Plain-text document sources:

★ ★ ★

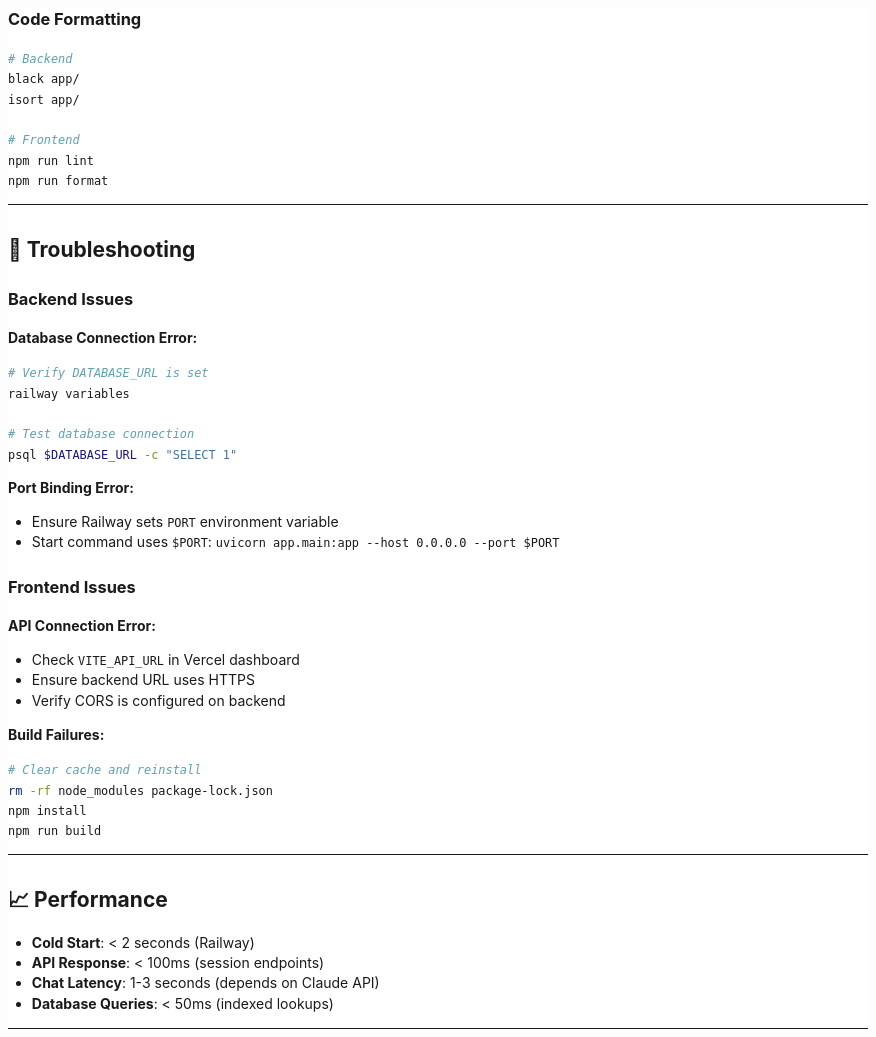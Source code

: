 ### Code Formatting
```bash
# Backend
black app/
isort app/

# Frontend
npm run lint
npm run format
```

---

## 🐛 Troubleshooting

### Backend Issues

**Database Connection Error:**
```bash
# Verify DATABASE_URL is set
railway variables

# Test database connection
psql $DATABASE_URL -c "SELECT 1"
```

**Port Binding Error:**
- Ensure Railway sets `PORT` environment variable
- Start command uses `$PORT`: `uvicorn app.main:app --host 0.0.0.0 --port $PORT`

### Frontend Issues

**API Connection Error:**
- Check `VITE_API_URL` in Vercel dashboard
- Ensure backend URL uses HTTPS
- Verify CORS is configured on backend

**Build Failures:**
```bash
# Clear cache and reinstall
rm -rf node_modules package-lock.json
npm install
npm run build
```

---

## 📈 Performance

- **Cold Start**: < 2 seconds (Railway)
- **API Response**: < 100ms (session endpoints)
- **Chat Latency**: 1-3 seconds (depends on Claude API)
- **Database Queries**: < 50ms (indexed lookups)

---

★ ★ ★

> _PROBLEM TO SOLVE_
What's needed is every record restated exactly, pictures excluded.

> _REPLY_
Source code

: ### Code Formatting
```bash
# Backend
black app/
isort app/

# Frontend
npm run lint
npm run format
```

---

## 🐛 Troubleshooting

### Backend Issues

**Database Connection Error:**
```bash
# Verify DATABASE_URL is set
railway variables

# Test database connection
psql $DATABASE_URL -c "SELECT 1"
```

**Port Binding Error:**
- Ensure Railway sets `PORT` environment variable
- Start command uses `$PORT`: `uvicorn app.main:app --host 0.0.0.0 --port $PORT`

### Frontend Issues

**API Connection Error:**
- Check `VITE_API_URL` in Vercel dashboard
- Ensure backend URL uses HTTPS
- Verify CORS is configured on backend

**Build Failures:**
```bash
# Clear cache and reinstall
rm -rf node_modules package-lock.json
npm install
npm run build
```

---

## 📈 Performance

- **Cold Start**: < 2 seconds (Railway)
- **API Response**: < 100ms (session endpoints)
- **Chat Latency**: 1-3 seconds (depends on Claude API)
- **Database Queries**: < 50ms (indexed lookups)

---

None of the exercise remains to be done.